[Opening INFORMATION SHOWN section]
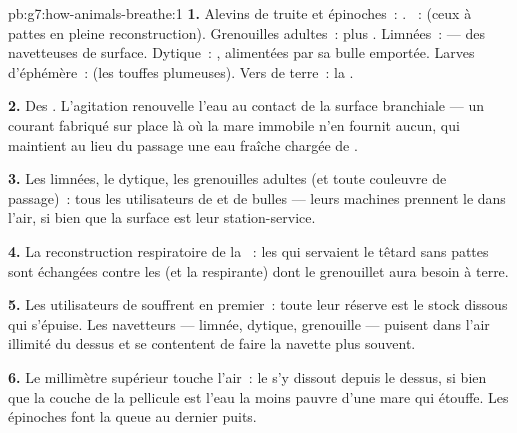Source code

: \begin{solution}{pb:g7:how-animals-breathe:1}
\textbf{1.} Alevins de truite et épinoches~: . ~:
 (ceux à pattes en pleine reconstruction). Grenouilles
adultes~:  plus . Limnées~:  --- des navetteuses
de surface. Dytique~: , alimentées par sa bulle emportée.
Larves d'éphémère~:  (les touffes plumeuses). Vers de
terre~: la .

\textbf{2.} Des . L'agitation renouvelle l'eau au contact
de la surface branchiale --- un courant fabriqué sur place là où la
mare immobile n'en fournit aucun, qui maintient au lieu du passage
une eau fraîche chargée de .

\textbf{3.} Les limnées, le dytique, les grenouilles adultes (et
toute couleuvre de passage)~: tous les utilisateurs de  et de
bulles --- leurs machines prennent le  dans l'air, si bien
que la surface est leur station-service.

\textbf{4.} La reconstruction respiratoire de la ~: les
 qui servaient le têtard sans pattes sont échangées contre
les  (et la  respirante) dont le grenouillet aura besoin
à terre.

\textbf{5.} Les utilisateurs de  souffrent en premier~:
toute leur réserve est le stock dissous qui s'épuise. Les
navetteurs --- limnée, dytique, grenouille --- puisent dans l'air
illimité du dessus et se contentent de faire la navette plus
souvent.

\textbf{6.} Le millimètre supérieur touche l'air~: le  s'y
dissout depuis le dessus, si bien que la couche de la pellicule est
l'eau la moins pauvre d'une mare qui étouffe. Les épinoches font la
queue au dernier puits.


\end{solution}
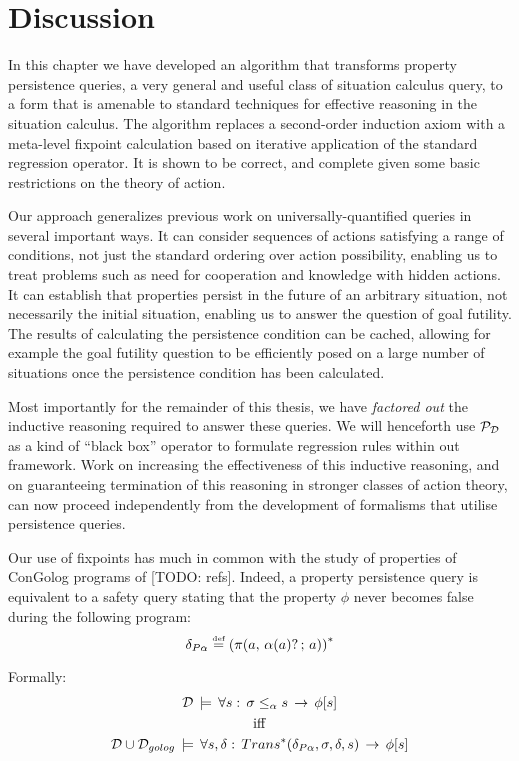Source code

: \section{Discussion\label{sec:Persistence:Discussion}}

In this chapter we have developed an algorithm that transforms property
persistence queries, a very general and useful class of situation
calculus query, to a form that is amenable to standard techniques
for effective reasoning in the situation calculus. The algorithm replaces
a second-order induction axiom with a meta-level fixpoint calculation
based on iterative application of the standard regression operator.
It is shown to be correct, and complete given some basic restrictions
on the theory of action.

Our approach generalizes previous work on universally-quantified queries
in several important ways. It can consider sequences of actions satisfying
a range of conditions, not just the standard ordering over action
possibility, enabling us to treat problems such as need for cooperation
and knowledge with hidden actions. It can establish that properties
persist in the future of an arbitrary situation, not necessarily the
initial situation, enabling us to answer the question of goal futility.
The results of calculating the persistence condition can be cached,
allowing for example the goal futility question to be efficiently
posed on a large number of situations once the persistence condition
has been calculated.

Most importantly for the remainder of this thesis, we have \emph{factored
out} the inductive reasoning required to answer these queries. We
will henceforth use $\mathcal{P}_{\mathcal{D}}$ as a kind of {}``black box'' operator
to formulate regression rules within out framework. Work on increasing
the effectiveness of this inductive reasoning, and on guaranteeing
termination of this reasoning in stronger classes of action theory,
can now proceed independently from the development of formalisms that
utilise persistence queries.

Our use of fixpoints has much in common with the study of properties
of ConGolog programs of {[}TODO: refs]. Indeed, a property persistence
query is equivalent to a safety query stating that the property $\phi$
never becomes false during the following program:\[
\delta_{P\alpha}\stackrel{\mbox{\tiny def}}{=}\left(\pi(a,\,\alpha(a)?\,;\, a)\right)^{*}\]


Formally:\begin{gather*}
\mathcal{D}\,\models\,\forall s:\,\sigma\leq_{\alpha}s\,\rightarrow\,\phi[s]\\
\mathrm{iff}\\
\mathcal{D}\cup\mathcal{D}_{golog}\,\models\,\forall s,\delta:\, Trans^{*}(\delta_{P\alpha},\sigma,\delta,s)\,\rightarrow\,\phi[s]\end{gather*}



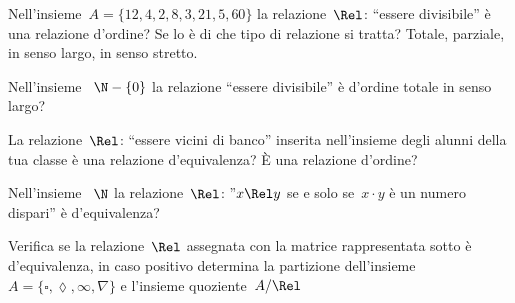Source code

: \begin{esercizio}
\label{ese:B.49}
Nell'insieme~\(A = \{ 12, 4, 2, 8, 3, 21, 5, 60 \}\) la relazione~\(\Rel\): 
``essere divisibile'' è una relazione d'ordine? Se lo è di che tipo di 
relazione si tratta? Totale, parziale, in senso largo, in senso stretto.
\end{esercizio}

\begin{esercizio}
\label{ese:B.50}
Nell'insieme ~\(\N - \{ 0 \}\) la relazione ``essere divisibile'' è d'ordine 
totale in senso largo?
\end{esercizio}

\begin{esercizio}
\label{ese:B.53}
La relazione~\(\Rel\): ``essere vicini di banco'' inserita nell'insieme degli 
alunni della tua classe è una relazione d'equivalenza? 
È una relazione d'ordine?
\end{esercizio}

\begin{esercizio}
\label{ese:B.55}
Nell'insieme ~\(\N\) la relazione~\(\Rel\): 
''\(x \Rel y\) se e solo se~\(x \cdot y\) è un numero dispari'' è 
d'equivalenza?
\end{esercizio}

\begin{esercizio}
\label{ese:B.57}
Verifica se la relazione~\(\Rel\) assegnata con la matrice rappresentata
sotto è d'equivalenza, in caso positivo determina la partizione 
dell'insieme~\(A =\{\square, \lozenge, \infty, \nabla\}\) e l'insieme
quoziente~\(A/\Rel\)
\end{esercizio}

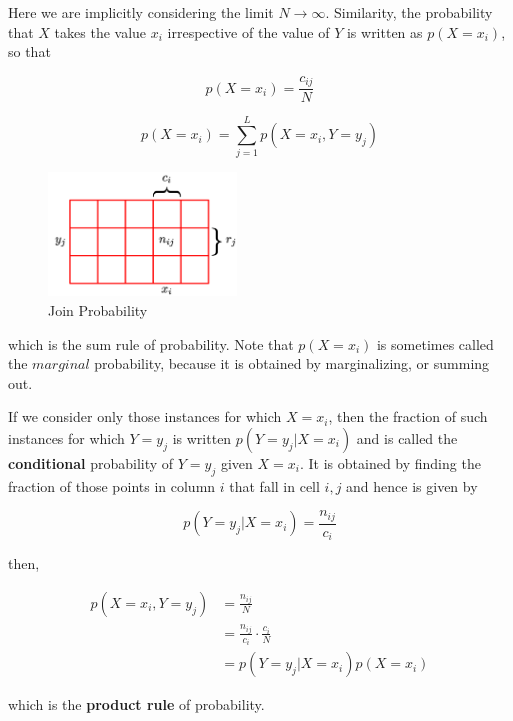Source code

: Here we are implicitly considering the limit $N \rightarrow \infty$. Similarity, the probability that $X$ takes the value $x_i$ irrespective of the value of $Y$ is written as $p(X = x_i)$, so that

\begin{equation}
    p(X = x_i) = \frac{c_{ij}}{N}
\end{equation}

\begin{equation}
    p(X = x_i) = \sum_{j=1}^L p(X = x_i, Y = y_j)
\end{equation}

\begin{figure}
    \centering
    \includegraphics[width=5cm]{chapter008/figures/fig002.png}
    \caption{Join Probability}
\end{figure}

which is the sum rule of probability.  Note that $p(X=x_i)$ is sometimes called the $marginal$ probability, because it is obtained by marginalizing, or summing out.

If we consider only those instances for which $X = x_i$, then the fraction of such instances for which $Y=y_j$ is written $p(Y = y_j | X = x_i)$ and is called the \textbf{conditional} probability of $Y=y_j$ given $X=x_i$. It is obtained by finding the fraction of those points in column $i$ that fall in cell $i,j$ and hence is given by

\begin{equation}
    p(Y = y_j | X = x_i) = \frac{n_{ij}}{c_i}
\end{equation}

then,

\begin{equation}
    \begin{split}
        p(X = x_i, Y = y_j) & = \frac{n_{ij}}{N}\\
        & = \frac{n_{ij}}{c_i} \cdot \frac{c_i}{N}\\
        & = p(Y = y_j | X = x_i)p(X = x_i)
    \end{split}
\end{equation}

which is the \textbf{product rule} of probability.

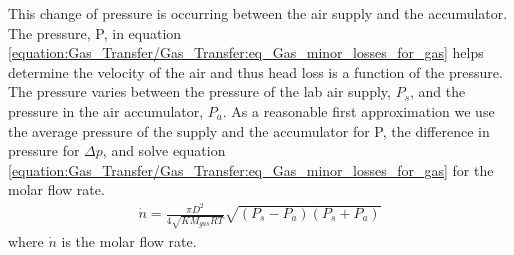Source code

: \documentclass[letterpaper,10pt,english]{sphinxmanual}
\begin{document}
This change of pressure is occurring between the air supply and the accumulator. The pressure, P, in equation \eqref{equation:Gas_Transfer/Gas_Transfer:eq_Gas_minor_losses_for_gas} helps determine the velocity of the air and thus head loss is a function of the pressure. The pressure varies between the pressure of the lab air supply, \(P_s\), and the pressure in the air accumulator, \(P_a\). As a reasonable first approximation we use the average pressure of the supply and the accumulator for P, the difference in pressure for \(\Delta p\), and solve equation \eqref{equation:Gas_Transfer/Gas_Transfer:eq_Gas_minor_losses_for_gas} for the molar flow rate.
\begin{equation}\label{equation:Gas_Transfer/Gas_Transfer:eq_Gas_molar_flow_of_air}
\begin{split}\dot{n}=\frac{\pi D^{2} }{4\sqrt{KM_{gas} RT} } \sqrt{\left(P_{s} -P_{a} \right)\left(P_{s} +P_{a} \right)}\end{split}
\end{equation}
where \(\dot{n}\) is the molar flow rate.
\end{document}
[Closing INFORMATION SHOWN section]
EXERCISE DESCRIPTION :: Exactly retype each record above, dropping images.

RESPONSE BOX ::
Source code

: \begin{solution}{pb:g7:how-animals-breathe:1}
\textbf{1.} Alevins de truite et épinoches~: . ~:
 (ceux à pattes en pleine reconstruction). Grenouilles
adultes~:  plus . Limnées~:  --- des navetteuses
de surface. Dytique~: , alimentées par sa bulle emportée.
Larves d'éphémère~:  (les touffes plumeuses). Vers de
terre~: la .

\textbf{2.} Des . L'agitation renouvelle l'eau au contact
de la surface branchiale --- un courant fabriqué sur place là où la
mare immobile n'en fournit aucun, qui maintient au lieu du passage
une eau fraîche chargée de .

\textbf{3.} Les limnées, le dytique, les grenouilles adultes (et
toute couleuvre de passage)~: tous les utilisateurs de  et de
bulles --- leurs machines prennent le  dans l'air, si bien
que la surface est leur station-service.

\textbf{4.} La reconstruction respiratoire de la ~: les
 qui servaient le têtard sans pattes sont échangées contre
les  (et la  respirante) dont le grenouillet aura besoin
à terre.

\textbf{5.} Les utilisateurs de  souffrent en premier~:
toute leur réserve est le stock dissous qui s'épuise. Les
navetteurs --- limnée, dytique, grenouille --- puisent dans l'air
illimité du dessus et se contentent de faire la navette plus
souvent.

\textbf{6.} Le millimètre supérieur touche l'air~: le  s'y
dissout depuis le dessus, si bien que la couche de la pellicule est
l'eau la moins pauvre d'une mare qui étouffe. Les épinoches font la
queue au dernier puits.


\end{solution}
Source code

: \section{Discussion\label{sec:Persistence:Discussion}}

In this chapter we have developed an algorithm that transforms property
persistence queries, a very general and useful class of situation
calculus query, to a form that is amenable to standard techniques
for effective reasoning in the situation calculus. The algorithm replaces
a second-order induction axiom with a meta-level fixpoint calculation
based on iterative application of the standard regression operator.
It is shown to be correct, and complete given some basic restrictions
on the theory of action.

Our approach generalizes previous work on universally-quantified queries
in several important ways. It can consider sequences of actions satisfying
a range of conditions, not just the standard ordering over action
possibility, enabling us to treat problems such as need for cooperation
and knowledge with hidden actions. It can establish that properties
persist in the future of an arbitrary situation, not necessarily the
initial situation, enabling us to answer the question of goal futility.
The results of calculating the persistence condition can be cached,
allowing for example the goal futility question to be efficiently
posed on a large number of situations once the persistence condition
has been calculated.

Most importantly for the remainder of this thesis, we have \emph{factored
out} the inductive reasoning required to answer these queries. We
will henceforth use $\mathcal{P}_{\mathcal{D}}$ as a kind of {}``black box'' operator
to formulate regression rules within out framework. Work on increasing
the effectiveness of this inductive reasoning, and on guaranteeing
termination of this reasoning in stronger classes of action theory,
can now proceed independently from the development of formalisms that
utilise persistence queries.

Our use of fixpoints has much in common with the study of properties
of ConGolog programs of {[}TODO: refs]. Indeed, a property persistence
query is equivalent to a safety query stating that the property $\phi$
never becomes false during the following program:\[
\delta_{P\alpha}\stackrel{\mbox{\tiny def}}{=}\left(\pi(a,\,\alpha(a)?\,;\, a)\right)^{*}\]


Formally:\begin{gather*}
\mathcal{D}\,\models\,\forall s:\,\sigma\leq_{\alpha}s\,\rightarrow\,\phi[s]\\
\mathrm{iff}\\
\mathcal{D}\cup\mathcal{D}_{golog}\,\models\,\forall s,\delta:\, Trans^{*}(\delta_{P\alpha},\sigma,\delta,s)\,\rightarrow\,\phi[s]\end{gather*}



Source code

: \begin{esercizio}
\label{ese:B.49}
Nell'insieme~\(A = \{ 12, 4, 2, 8, 3, 21, 5, 60 \}\) la relazione~\(\Rel\): 
``essere divisibile'' è una relazione d'ordine? Se lo è di che tipo di 
relazione si tratta? Totale, parziale, in senso largo, in senso stretto.
\end{esercizio}

\begin{esercizio}
\label{ese:B.50}
Nell'insieme ~\(\N - \{ 0 \}\) la relazione ``essere divisibile'' è d'ordine 
totale in senso largo?
\end{esercizio}

\begin{esercizio}
\label{ese:B.53}
La relazione~\(\Rel\): ``essere vicini di banco'' inserita nell'insieme degli 
alunni della tua classe è una relazione d'equivalenza? 
È una relazione d'ordine?
\end{esercizio}

\begin{esercizio}
\label{ese:B.55}
Nell'insieme ~\(\N\) la relazione~\(\Rel\): 
''\(x \Rel y\) se e solo se~\(x \cdot y\) è un numero dispari'' è 
d'equivalenza?
\end{esercizio}

\begin{esercizio}
\label{ese:B.57}
Verifica se la relazione~\(\Rel\) assegnata con la matrice rappresentata
sotto è d'equivalenza, in caso positivo determina la partizione 
dell'insieme~\(A =\{\square, \lozenge, \infty, \nabla\}\) e l'insieme
quoziente~\(A/\Rel\)
\end{esercizio}

Source code

: Here we are implicitly considering the limit $N \rightarrow \infty$. Similarity, the probability that $X$ takes the value $x_i$ irrespective of the value of $Y$ is written as $p(X = x_i)$, so that

\begin{equation}
    p(X = x_i) = \frac{c_{ij}}{N}
\end{equation}

\begin{equation}
    p(X = x_i) = \sum_{j=1}^L p(X = x_i, Y = y_j)
\end{equation}

\begin{figure}
    \centering
    \includegraphics[width=5cm]{chapter008/figures/fig002.png}
    \caption{Join Probability}
\end{figure}

which is the sum rule of probability.  Note that $p(X=x_i)$ is sometimes called the $marginal$ probability, because it is obtained by marginalizing, or summing out.

If we consider only those instances for which $X = x_i$, then the fraction of such instances for which $Y=y_j$ is written $p(Y = y_j | X = x_i)$ and is called the \textbf{conditional} probability of $Y=y_j$ given $X=x_i$. It is obtained by finding the fraction of those points in column $i$ that fall in cell $i,j$ and hence is given by

\begin{equation}
    p(Y = y_j | X = x_i) = \frac{n_{ij}}{c_i}
\end{equation}

then,

\begin{equation}
    \begin{split}
        p(X = x_i, Y = y_j) & = \frac{n_{ij}}{N}\\
        & = \frac{n_{ij}}{c_i} \cdot \frac{c_i}{N}\\
        & = p(Y = y_j | X = x_i)p(X = x_i)
    \end{split}
\end{equation}

which is the \textbf{product rule} of probability.

Source code

: \documentclass[letterpaper,10pt,english]{sphinxmanual}
\begin{document}
This change of pressure is occurring between the air supply and the accumulator. The pressure, P, in equation \eqref{equation:Gas_Transfer/Gas_Transfer:eq_Gas_minor_losses_for_gas} helps determine the velocity of the air and thus head loss is a function of the pressure. The pressure varies between the pressure of the lab air supply, \(P_s\), and the pressure in the air accumulator, \(P_a\). As a reasonable first approximation we use the average pressure of the supply and the accumulator for P, the difference in pressure for \(\Delta p\), and solve equation \eqref{equation:Gas_Transfer/Gas_Transfer:eq_Gas_minor_losses_for_gas} for the molar flow rate.
\begin{equation}\label{equation:Gas_Transfer/Gas_Transfer:eq_Gas_molar_flow_of_air}
\begin{split}\dot{n}=\frac{\pi D^{2} }{4\sqrt{KM_{gas} RT} } \sqrt{\left(P_{s} -P_{a} \right)\left(P_{s} +P_{a} \right)}\end{split}
\end{equation}
where \(\dot{n}\) is the molar flow rate.
\end{document}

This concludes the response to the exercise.